I’ll bet that orgy sends a few tutting letters from what’s left of the Mary Whitehouse brigade to Points of View.
Peaky Blinders has always been Marmite television, but on occasions its also run close to spreading itself too thick. That’s almost the case this week, but it gets away with it by having, in between each gratuitous thrust and moan, some really solid character development and a display that sex, consensual or violent, has consequences.
As extras are fucking with merry, sweaty-backed abandon, some of the best character work is born from the result of sex, both casual and criminal. Michael (Finn Cole) who has until now been a bit player, is made into something more three dimensional, sharp corners and all. His one night stand with posh totty Charlotte in the season opener has, no surprise, resulted in her pregnancy. Cue an uncomfortable talk about a back-street abortion, with all the discomfort placed on we the viewer because we know what that involves.
It forces Michael to get his hands dirty, to grow up quickly, and ends up with Finn Cole doing a dynamite impersonation of Tommy. With two new seasons commissioned, you get the feeling the foundations for his character are being bolstered for a more prominent role in the future, almost as a proto-Tommy. You’ll find no complaints from here. But as he’s becoming ‘a man’ he’s also remembering his childhood, and the sexual abuse he suffered under Father Hughes (absent this week, but with his shadow lurking over everything).
And he’s not the only one dealing with past violations. His mother, our Aunt Pol, finally gives in to the desperate, gouache-stained charms of art-puppy Ruben Oliver, only to be suddenly reminded of the ordeal of her rape by Inspector Campbell back in Season 2.
In a show with some ridiculous sex scenes (‘Tommy Shelby’s Auto-Erotic Asphyxiation Adventure’ being the straw that breaks the hump), it’s a reminder that character is still foremost, and that for all the Caligula-grade debauchery, this is a show that recognises its audience has a moral compass.
Unstained by sex or lust, and sending the moral compass spinning, Tom Hardy’s back as Jewish ‘rum baker’ and jeweller Alfie Solomons.

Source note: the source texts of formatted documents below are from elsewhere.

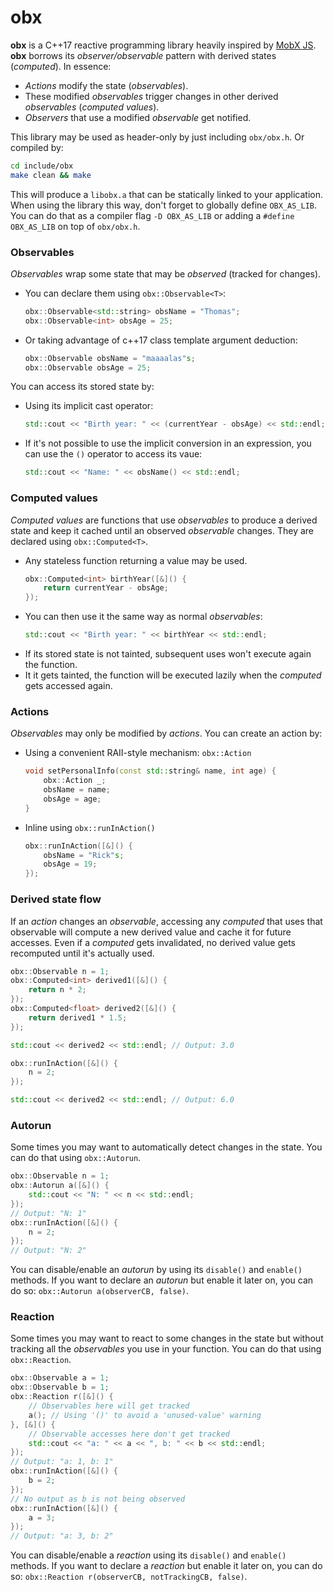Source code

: # obx

**obx** is a C++17 reactive programming library heavily inspired by [MobX JS](https://mobx.js.org/README.html). **obx** borrows its *observer/observable* pattern with derived states (*computed*). In essence:

  - *Actions* modify the state (*observables*).
  - These modified *observables* trigger changes in other derived *observables* (*computed values*).
  - *Observers* that use a modified *observable* get notified.

This library may be used as header-only by just including `obx/obx.h`. Or compiled by:
```sh
cd include/obx
make clean && make
```
This will produce a `libobx.a` that can be statically linked to your application.
When using the library this way, don't forget to globally define `OBX_AS_LIB`. You can do that as a compiler flag `-D OBX_AS_LIB` or adding a `#define OBX_AS_LIB` on top of `obx/obx.h`.

### Observables
*Observables* wrap some state that may be *observed* (tracked for changes).

  - You can declare them using `obx::Observable<T>`:
    ```c++
    obx::Observable<std::string> obsName = "Thomas";
    obx::Observable<int> obsAge = 25;
    ```
  - Or taking advantage of c++17 class template argument deduction:
    ```c++
    obx::Observable obsName = "maaaalas"s;
    obx::Observable obsAge = 25;
    ```

You can access its stored state by:
  - Using its implicit cast operator:
    ```c++
    std::cout << "Birth year: " << (currentYear - obsAge) << std::endl;
    ```
  - If it's not possible to use the implicit conversion in an expression, you can use the `()` operator to access its vaue:
    ```c++
    std::cout << "Name: " << obsName() << std::endl;
    ```

### Computed values
*Computed values* are functions that use *observables* to produce a derived state and keep it cached until an observed *observable* changes. They are declared using `obx::Computed<T>`.

  - Any stateless function returning a value may be used.
    ```c++
    obx::Computed<int> birthYear([&]() {
        return currentYear - obsAge;
    });
    ```
  - You can then use it the same way as normal *observables*:
    ```c++
    std::cout << "Birth year: " << birthYear << std::endl;
    ```
  - If its stored state is not tainted, subsequent uses won't execute again the function.
  - It it gets tainted, the function will be executed lazily when the *computed* gets accessed again.

### Actions
*Observables* may only be modified by *actions*. You can create an action by:

  - Using a convenient RAII-style mechanism: `obx::Action`
    ```c++
    void setPersonalInfo(const std::string& name, int age) {
        obx::Action _;
        obsName = name;
        obsAge = age;
    }
    ```
  - Inline using `obx::runInAction()`
    ```c++
    obx::runInAction([&]() {
        obsName = "Rick"s;
        obsAge = 19;
    });
    ```

### Derived state flow
If an *action* changes an *observable*, accessing any *computed* that uses that observable will compute a new derived value and cache it for future accesses. Even if a *computed* gets invalidated, no derived value gets recomputed until it's actually used.

```c++
obx::Observable n = 1;
obx::Computed<int> derived1([&]() {
    return n * 2;
});
obx::Computed<float> derived2([&]() {
    return derived1 * 1.5;
});

std::cout << derived2 << std::endl; // Output: 3.0

obx::runInAction([&]() {
    n = 2;
});

std::cout << derived2 << std::endl; // Output: 6.0
```

### Autorun
Some times you may want to automatically detect changes in the state. You can do that using `obx::Autorun`.

```c++
obx::Observable n = 1;
obx::Autorun a([&]() {
    std::cout << "N: " << n << std::endl;
});
// Output: "N: 1"
obx::runInAction([&]() {
    n = 2;
});
// Output: "N: 2"
```

You can disable/enable an *autorun* by using its `disable()` and `enable()` methods.
If you want to declare an *autorun* but enable it later on, you can do so: `obx::Autorun a(observerCB, false)`.

### Reaction
Some times you may want to react to some changes in the state but without tracking all the *observables* you use in your function. You can do that using `obx::Reaction`.

```c++
obx::Observable a = 1;
obx::Observable b = 1;
obx::Reaction r([&]() {
    // Observables here will get tracked
    a(); // Using '()' to avoid a 'unused-value' warning
}, [&]() {
    // Observable accesses here don't get tracked
    std::cout << "a: " << a << ", b: " << b << std::endl;
});
// Output: "a: 1, b: 1"
obx::runInAction([&]() {
    b = 2;
});
// No output as b is not being observed
obx::runInAction([&]() {
    a = 3;
});
// Output: "a: 3, b: 2"
```

You can disable/enable a *reaction* using its `disable()` and `enable()` methods.
If you want to declare a *reaction* but enable it later on, you can do so: `obx::Reaction r(observerCB, notTrackingCB, false)`.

It’s a performance that’s straight from the ‘Hard Man’ pages of the Tom Hardy portfolio – a little Bane, a little Bronson, a little Ronnie Kray – and it still works as well as it did in Season 2. You could beat the tension to death with a cudgel whenever Hardy’s Solomons is in the room, whether he’s winding Arthur up over his religion, or antagonising Russians. It’s a good job Hardy doesn’t appear in this more, else he’d steal the show away with him.
Maybe that’s unfair to say. Everyone is good in this. Especially good. Good-er than usual. There’s not one misplaced performance. Episode 5 is a challenge for everyone to keep true to character in situations which are alien to them, whether that’s trying to keep true to your wife while a Russian duchess fondles your roubles, or trying not to imagine making love to your dead wife while that same Russian duchess strangle-shags you. And they say variety’s dead.
I said last week that Peaky Blinders left OTT dead in an alley. This week it’s shagging on OTT’s grave while innuendo looks on, dumbstruck. It’s an utterly crazy but brilliant hour of TV. It’s Peaky Blinders at its most Peaky Blinders. Peak Blinders.
It’s the show at its best and bravest, but also its most self-indulgent and off-putting. It’s an orgy of serious drama and erotic adult pantomime. It’s all the reasons you love this hour on a Thursday, and the only excuse your partner/housemate/dog needs to leave the room when it’s on. It is a unique, bare-chested bellow across the varied landscape of TV drama. You may like it, you may think it’s finally gone too far. There are no wrong opinions when judging it.
But I reckon I’m right in giving it five stars.
Aired at 9pm on Thursday 2 June 2016 on BBC Two.